Mr. Westin and other housing advocates want, in addition to the demise of 421-a and vacancy decontrol, new housing developments to have as much as 50 percent of their units be affordable, a far cry from the 20 percent figure the de Blasio administration first proposed for its mandatory inclusionary zoning at the Astoria Cove project.
These demands, even from those like Mr. Westin who have the ear of the mayor, may run up against a hard reality—developers, on all ideological spectrums, believe they’re unworkable now and could be even more so as land throughout the city becomes more expensive.
“How is the mayor going to deal with 421-a? I think he wants to have more affordability and yet, anything he does that makes it harder to get housing off the ground, is a problem,” said one prominent real estate developer who requested anonymity. “The mayor’s picked an awful time to be ambitious. Land costs are incredibly high. Construction costs are incredibly high.”

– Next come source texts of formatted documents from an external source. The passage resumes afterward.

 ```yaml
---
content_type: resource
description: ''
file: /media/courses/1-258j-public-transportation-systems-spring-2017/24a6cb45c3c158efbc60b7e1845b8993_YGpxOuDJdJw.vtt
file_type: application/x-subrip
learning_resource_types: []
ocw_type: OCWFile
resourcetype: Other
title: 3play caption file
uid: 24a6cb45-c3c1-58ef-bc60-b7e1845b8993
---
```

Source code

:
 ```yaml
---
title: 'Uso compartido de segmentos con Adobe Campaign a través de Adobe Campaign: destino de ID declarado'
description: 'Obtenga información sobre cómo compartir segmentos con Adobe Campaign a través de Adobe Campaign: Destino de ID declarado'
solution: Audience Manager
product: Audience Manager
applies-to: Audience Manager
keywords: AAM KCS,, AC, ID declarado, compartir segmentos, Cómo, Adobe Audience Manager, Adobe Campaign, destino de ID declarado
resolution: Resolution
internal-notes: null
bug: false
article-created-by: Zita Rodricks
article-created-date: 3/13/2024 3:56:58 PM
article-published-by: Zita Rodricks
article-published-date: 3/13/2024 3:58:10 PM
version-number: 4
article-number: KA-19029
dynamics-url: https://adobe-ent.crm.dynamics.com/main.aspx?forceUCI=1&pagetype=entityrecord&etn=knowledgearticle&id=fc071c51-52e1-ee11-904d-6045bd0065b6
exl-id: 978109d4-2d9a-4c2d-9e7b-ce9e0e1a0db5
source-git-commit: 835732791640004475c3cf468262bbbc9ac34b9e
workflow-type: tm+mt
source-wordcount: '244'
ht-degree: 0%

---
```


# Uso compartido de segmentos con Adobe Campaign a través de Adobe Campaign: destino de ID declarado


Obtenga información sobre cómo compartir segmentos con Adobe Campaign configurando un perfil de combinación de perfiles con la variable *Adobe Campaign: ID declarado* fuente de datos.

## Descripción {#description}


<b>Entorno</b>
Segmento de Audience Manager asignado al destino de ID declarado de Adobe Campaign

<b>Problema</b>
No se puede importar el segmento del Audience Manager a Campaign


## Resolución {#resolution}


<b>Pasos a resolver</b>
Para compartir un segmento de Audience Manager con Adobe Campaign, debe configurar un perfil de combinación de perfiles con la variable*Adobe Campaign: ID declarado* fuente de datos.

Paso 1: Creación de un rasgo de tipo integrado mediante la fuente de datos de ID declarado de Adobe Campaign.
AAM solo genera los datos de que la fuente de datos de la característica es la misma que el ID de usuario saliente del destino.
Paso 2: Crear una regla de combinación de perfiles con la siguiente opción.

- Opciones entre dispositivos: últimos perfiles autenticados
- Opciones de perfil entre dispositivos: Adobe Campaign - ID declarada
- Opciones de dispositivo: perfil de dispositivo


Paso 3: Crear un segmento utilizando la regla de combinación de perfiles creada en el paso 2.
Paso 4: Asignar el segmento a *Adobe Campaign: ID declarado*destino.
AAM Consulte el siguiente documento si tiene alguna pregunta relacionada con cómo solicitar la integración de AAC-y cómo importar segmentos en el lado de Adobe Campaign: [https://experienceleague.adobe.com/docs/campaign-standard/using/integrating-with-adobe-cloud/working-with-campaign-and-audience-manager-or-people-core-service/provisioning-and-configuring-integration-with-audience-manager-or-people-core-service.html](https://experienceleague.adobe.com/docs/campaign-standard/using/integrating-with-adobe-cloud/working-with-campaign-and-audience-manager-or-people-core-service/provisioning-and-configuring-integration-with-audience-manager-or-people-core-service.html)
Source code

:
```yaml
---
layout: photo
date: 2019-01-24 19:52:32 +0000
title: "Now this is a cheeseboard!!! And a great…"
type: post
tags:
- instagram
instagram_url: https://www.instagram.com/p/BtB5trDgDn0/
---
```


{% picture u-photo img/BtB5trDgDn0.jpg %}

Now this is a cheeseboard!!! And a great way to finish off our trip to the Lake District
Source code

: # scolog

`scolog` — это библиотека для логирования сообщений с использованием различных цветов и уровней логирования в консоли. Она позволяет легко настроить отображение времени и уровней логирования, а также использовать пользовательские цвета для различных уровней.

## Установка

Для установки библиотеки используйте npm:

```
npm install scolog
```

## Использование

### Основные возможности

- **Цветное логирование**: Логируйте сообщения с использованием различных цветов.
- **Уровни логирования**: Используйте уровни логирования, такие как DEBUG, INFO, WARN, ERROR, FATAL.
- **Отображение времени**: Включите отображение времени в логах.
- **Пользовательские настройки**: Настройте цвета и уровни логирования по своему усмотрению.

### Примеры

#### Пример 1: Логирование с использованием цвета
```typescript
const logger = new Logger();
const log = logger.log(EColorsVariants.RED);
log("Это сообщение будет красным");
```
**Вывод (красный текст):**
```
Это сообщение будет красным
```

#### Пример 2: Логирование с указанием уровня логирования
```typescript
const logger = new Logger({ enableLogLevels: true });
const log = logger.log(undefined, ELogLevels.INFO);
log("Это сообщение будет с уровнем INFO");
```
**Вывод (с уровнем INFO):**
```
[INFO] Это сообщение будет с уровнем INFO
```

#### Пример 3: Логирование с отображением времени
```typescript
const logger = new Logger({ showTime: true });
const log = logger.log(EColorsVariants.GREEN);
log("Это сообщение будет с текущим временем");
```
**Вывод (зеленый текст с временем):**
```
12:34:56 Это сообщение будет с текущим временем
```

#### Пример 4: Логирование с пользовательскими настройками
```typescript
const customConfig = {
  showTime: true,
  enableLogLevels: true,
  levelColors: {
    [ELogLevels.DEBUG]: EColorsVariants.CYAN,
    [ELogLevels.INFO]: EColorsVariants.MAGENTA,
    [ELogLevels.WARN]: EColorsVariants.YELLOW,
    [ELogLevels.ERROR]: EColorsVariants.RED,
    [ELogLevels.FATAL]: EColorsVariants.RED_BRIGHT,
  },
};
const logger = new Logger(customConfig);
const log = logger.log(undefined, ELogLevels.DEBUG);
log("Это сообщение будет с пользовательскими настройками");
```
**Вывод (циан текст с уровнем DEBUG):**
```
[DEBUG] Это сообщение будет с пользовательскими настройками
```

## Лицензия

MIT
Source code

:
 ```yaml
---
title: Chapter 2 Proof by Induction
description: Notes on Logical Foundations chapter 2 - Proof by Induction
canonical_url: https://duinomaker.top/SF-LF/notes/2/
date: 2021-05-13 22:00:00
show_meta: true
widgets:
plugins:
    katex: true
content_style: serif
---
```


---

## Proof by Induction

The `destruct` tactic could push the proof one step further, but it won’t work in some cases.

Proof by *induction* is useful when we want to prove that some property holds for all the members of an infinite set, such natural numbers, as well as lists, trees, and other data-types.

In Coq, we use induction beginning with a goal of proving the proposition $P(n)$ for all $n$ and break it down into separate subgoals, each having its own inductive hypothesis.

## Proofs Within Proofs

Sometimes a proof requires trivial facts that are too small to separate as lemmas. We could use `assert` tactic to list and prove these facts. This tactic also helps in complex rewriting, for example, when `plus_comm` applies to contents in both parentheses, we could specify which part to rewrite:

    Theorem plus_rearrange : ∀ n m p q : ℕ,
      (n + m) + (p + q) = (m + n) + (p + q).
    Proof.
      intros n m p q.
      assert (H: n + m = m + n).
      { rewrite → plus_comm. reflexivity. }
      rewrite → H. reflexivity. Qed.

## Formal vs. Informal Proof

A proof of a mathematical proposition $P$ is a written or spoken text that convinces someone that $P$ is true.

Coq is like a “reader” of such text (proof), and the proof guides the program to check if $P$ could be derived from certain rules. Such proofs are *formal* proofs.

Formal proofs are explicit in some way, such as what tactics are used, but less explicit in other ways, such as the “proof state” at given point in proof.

The de Blasio administration has targeted East New York, one of the poorest but land-rich neighborhoods in the city, and the Jerome Avenue corridor in the Bronx, for a sweeping rezoning that they hope will result in the kind of housing needed to offset skyrocketing rents which rose faster than inflation over the last three years. Land prices are also soaring and Mr. de Blasio, perversely, won’t have his predecessor’s advantage–building during recessions when developers could gobble up relatively cheap land.
The demand for subsidies like 421-a and other concessions to the real estate community may be too great to ignore—even for an unabashedly progressive mayor.
“I think that the de Blasio administration worked very hard during the first year to establish good working relationship with the real estate community,” said Kathyrn Wylde, the president of the Partnership for New York City, a nonprofit representing the city’s top business leaders.
Ms. Wylde said she had seen much more outreach to everyone else in the mayor’s second year. She added, “I think that the relationship with real estate is really strong but his relationship with the rest of the community is a work in progress.”
A version of this story appeared in the March 16 print edition of the New York Observer.